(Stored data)

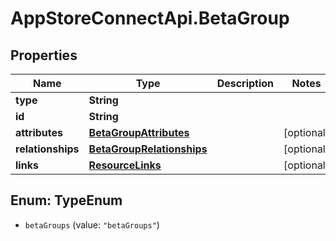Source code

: # AppStoreConnectApi.BetaGroup

## Properties

Name | Type | Description | Notes
------------ | ------------- | ------------- | -------------
**type** | **String** |  | 
**id** | **String** |  | 
**attributes** | [**BetaGroupAttributes**](BetaGroupAttributes.md) |  | [optional] 
**relationships** | [**BetaGroupRelationships**](BetaGroupRelationships.md) |  | [optional] 
**links** | [**ResourceLinks**](ResourceLinks.md) |  | [optional] 



## Enum: TypeEnum


* `betaGroups` (value: `"betaGroups"`)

• [Your instructions] Write out each entry exactly as given, but skip the pictures.

• [Written solution]
Source code

: # AppStoreConnectApi.BetaGroup

## Properties

Name | Type | Description | Notes
------------ | ------------- | ------------- | -------------
**type** | **String** |  | 
**id** | **String** |  | 
**attributes** | [**BetaGroupAttributes**](BetaGroupAttributes.md) |  | [optional] 
**relationships** | [**BetaGroupRelationships**](BetaGroupRelationships.md) |  | [optional] 
**links** | [**ResourceLinks**](ResourceLinks.md) |  | [optional] 



## Enum: TypeEnum


* `betaGroups` (value: `"betaGroups"`)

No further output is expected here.